= Associated Motion Picture Pilots =

Former trade union of the United States

Associated Motion Picture Pilots (AMPP) was a union of aviators who worked as stunt pilots in the Hollywood film industry. The group, one of the first unions in film work, was organized by Pancho Barnes in 1931 and formally established on January 4, 1932. It established "a virtual monopoly on motion picture flying".

==Union formation==
During the silent film era, stunt pilots were self-employed. In 1924, three aviators formed "The Black Cats" union, later gaining ten more members to make "Thirteen Black Cats." The Black Cats were the first to set a standard for stunt flier wages. The Black Cats performed stunts live in front of crowds as well as for films. At the end of the 1920s, some of the fliers had died and others changed careers.

In September 1930, Pancho Barnes met with several aviators and began to organize more pilots so that they could take more control of filming conditions and increase the safety of stunts in what was an extremely dangerous line of work. They also sought insurance for medical emergencies caused by flying accidents, and they wished to set a standard for payment, using the fee scale first established by the Black Cats.

The AMPP pushed for a minimum standard of pay for pilots performing stunts in films. AMPP aviators were paid $350 per week of filming in addition to fees paid for more dangerous stunts. In 1938, the AMPP modified this to $50 per eight-hour day of straight flying and $100 per day of stunt flying.

==Members==
Some of the charter members were Frank Clarke, Al Wilson, and Dick Grace. Leo Nomis was chosen the first president, but was dead a month later in a plane crash while filming aerial scenes for Sky Bride. Nomis had been doubling for lead actor Jack Holt who was himself a stunt man but was not an aviator. Clarke picked up the presidency after the death of Nomis. By 1938, Grace was serving as president.
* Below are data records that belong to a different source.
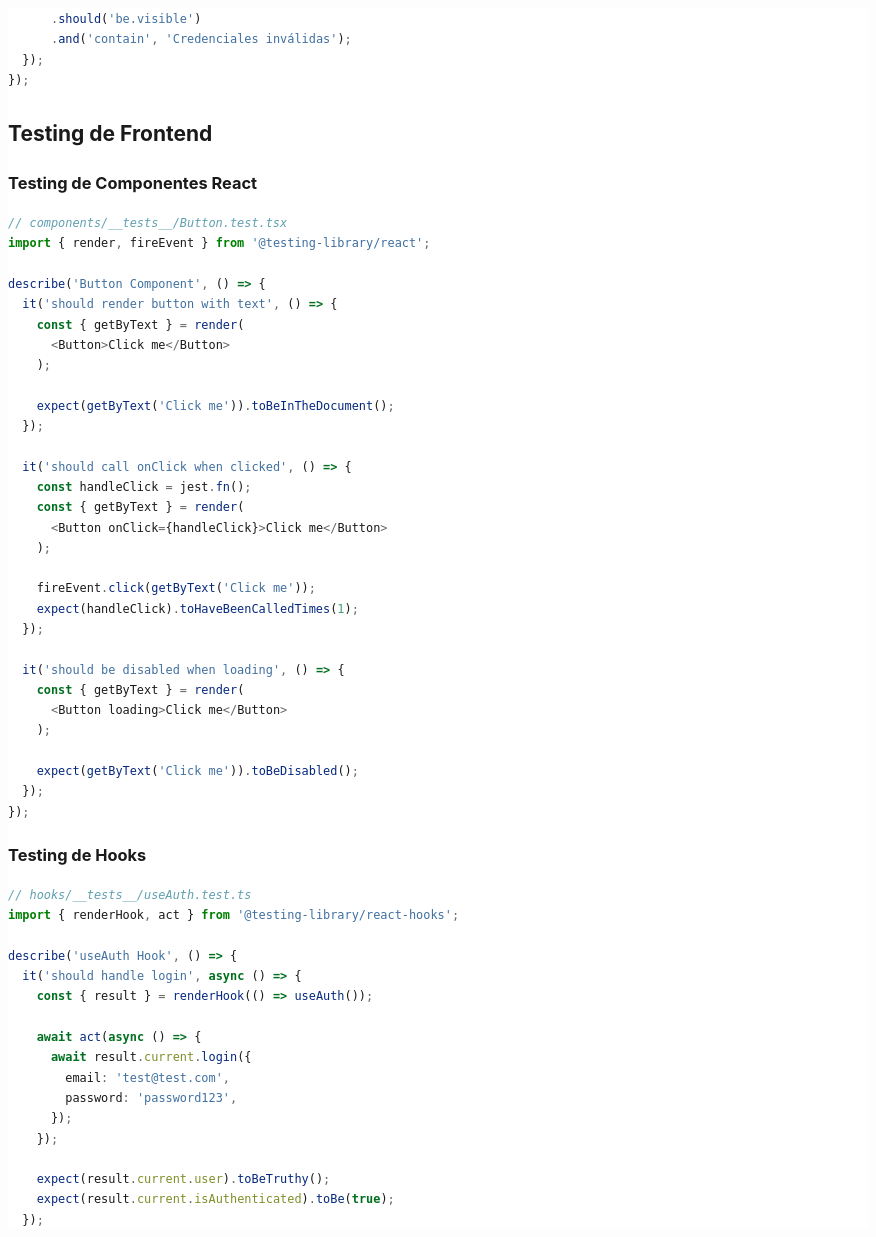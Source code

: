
 ```typescript
      .should('be.visible')
      .and('contain', 'Credenciales inválidas');
  });
});
```

## Testing de Frontend

### Testing de Componentes React

```typescript
// components/__tests__/Button.test.tsx
import { render, fireEvent } from '@testing-library/react';

describe('Button Component', () => {
  it('should render button with text', () => {
    const { getByText } = render(
      <Button>Click me</Button>
    );
    
    expect(getByText('Click me')).toBeInTheDocument();
  });
  
  it('should call onClick when clicked', () => {
    const handleClick = jest.fn();
    const { getByText } = render(
      <Button onClick={handleClick}>Click me</Button>
    );
    
    fireEvent.click(getByText('Click me'));
    expect(handleClick).toHaveBeenCalledTimes(1);
  });
  
  it('should be disabled when loading', () => {
    const { getByText } = render(
      <Button loading>Click me</Button>
    );
    
    expect(getByText('Click me')).toBeDisabled();
  });
});
```

### Testing de Hooks

```typescript
// hooks/__tests__/useAuth.test.ts
import { renderHook, act } from '@testing-library/react-hooks';

describe('useAuth Hook', () => {
  it('should handle login', async () => {
    const { result } = renderHook(() => useAuth());
    
    await act(async () => {
      await result.current.login({
        email: 'test@test.com',
        password: 'password123',
      });
    });
    
    expect(result.current.user).toBeTruthy();
    expect(result.current.isAuthenticated).toBe(true);
  });
```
The stunt pilot Paul Mantz had been asking for less money than AMPP standards and had been taking work from union pilots. When Mantz decided to join AMPP so that he could get more money, AMPP required of him more than the usual challenges. Mantz performed 46 outside loops in a row, setting a world record, and was allowed to join.

==Films==
Many of the pilots hired by Howard Hughes to fly in his film Hell's Angels were later members of AAMP, and were well compensated.

Aerial scenes in The Eagle and the Hawk were filmed in 1933 under AMPP auspices. Parachute Jumper, also filmed in 1933, used AMPP fliers.

Men With Wings in 1938 employed several AMPP pilots led by Mantz who not only flew stunts but served as director of aerial photography.